#### TASK ITEM:
After finding the line that contains "Music theory from the command line :D", give again that line and each one following it, exactly, until the records end.

#### Plain-text document sources:
:::::
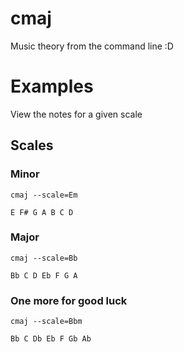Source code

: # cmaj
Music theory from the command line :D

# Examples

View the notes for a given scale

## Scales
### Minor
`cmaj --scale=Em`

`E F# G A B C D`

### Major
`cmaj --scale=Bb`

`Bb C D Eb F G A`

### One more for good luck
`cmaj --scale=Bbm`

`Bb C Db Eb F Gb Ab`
:::::
#### RESULT:
Music theory from the command line :D

# Examples

View the notes for a given scale

## Scales
### Minor
`cmaj --scale=Em`

`E F# G A B C D`

### Major
`cmaj --scale=Bb`

`Bb C D Eb F G A`

### One more for good luck
`cmaj --scale=Bbm`

`Bb C Db Eb F Gb Ab`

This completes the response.